Either way, a coach is primarily concerned with looking forward, rather than backward. Think about it this way: a therapist can help you heal from what’s already happened, but a coach is there to help you perform better and meet new heights in situations that haven’t happened yet. While both roles consider the past, coaches are more concerned with looking forward, and therapists are more interested in looking back.
Coaches typically work with different clients than therapists, too. While the role of a therapist is designed to help anyone, coaches usually work with entrepreneurs, executives or others who desire to reach new professional or personal aspirations.
Coaching vs. Therapy: Therapy
As we’ve previously mentioned, the goal of a therapist is to help you understand your past, your inner emotional state and other factors that contribute to your current behaviors. In doing so, therapists help you gain clarity about why you’re having difficulties in life, and how you can break those patterns for better results going forward.

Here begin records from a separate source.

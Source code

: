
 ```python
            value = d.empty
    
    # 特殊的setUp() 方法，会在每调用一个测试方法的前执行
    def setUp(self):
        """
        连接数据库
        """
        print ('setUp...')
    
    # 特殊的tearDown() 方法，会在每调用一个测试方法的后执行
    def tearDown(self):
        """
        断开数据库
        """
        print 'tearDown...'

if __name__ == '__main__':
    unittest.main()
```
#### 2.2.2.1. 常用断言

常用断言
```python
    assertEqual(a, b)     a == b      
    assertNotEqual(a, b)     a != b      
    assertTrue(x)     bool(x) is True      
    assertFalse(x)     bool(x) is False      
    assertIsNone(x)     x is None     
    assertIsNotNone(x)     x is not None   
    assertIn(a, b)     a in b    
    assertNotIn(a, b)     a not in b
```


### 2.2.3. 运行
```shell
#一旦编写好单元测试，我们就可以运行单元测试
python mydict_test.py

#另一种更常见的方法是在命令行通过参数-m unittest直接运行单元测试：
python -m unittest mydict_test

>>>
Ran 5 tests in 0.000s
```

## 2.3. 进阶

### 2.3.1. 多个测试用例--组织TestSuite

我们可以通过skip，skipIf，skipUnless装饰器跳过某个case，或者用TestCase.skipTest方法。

Because it requires a license and education, therapy usually draws upon different schools of psychology and behavior modification techniques, such as cognitive behavioral therapy, to help you work through problems you’re experiencing.
Once again, therapists are more “universal” than coaches. If you’re not looking to improve your peak performance or surmount new challenges, but rather fix past issues and heal from old traumas, then a therapist is probably right for you. That’s also the case if you’re dealing with a severe mental illness, as coaches aren’t necessarily equipped to help with medical health issues such as a mental condition.
Coaching vs. Therapy: Two Great Tools for Different Projects
If you’re considering whether to start coaching or therapy sessions, you’ll want to first consider what kind of “project” you’re working on regarding yourself, your life and your goals. Is your goal to make peace with your past and resolve longstanding negative patterns that were formed by previous events? A therapist is probably right for you.
Conversely, if you’re feeling burnt out and want to feel reinvigorated about work, life and your future goals, coaching is a smart choice. While the decision is ultimately up to you, it pays to think about what you want out of any coaching or therapy experience before you begin — doing so can make the process of undergoing either program far more useful in the long run.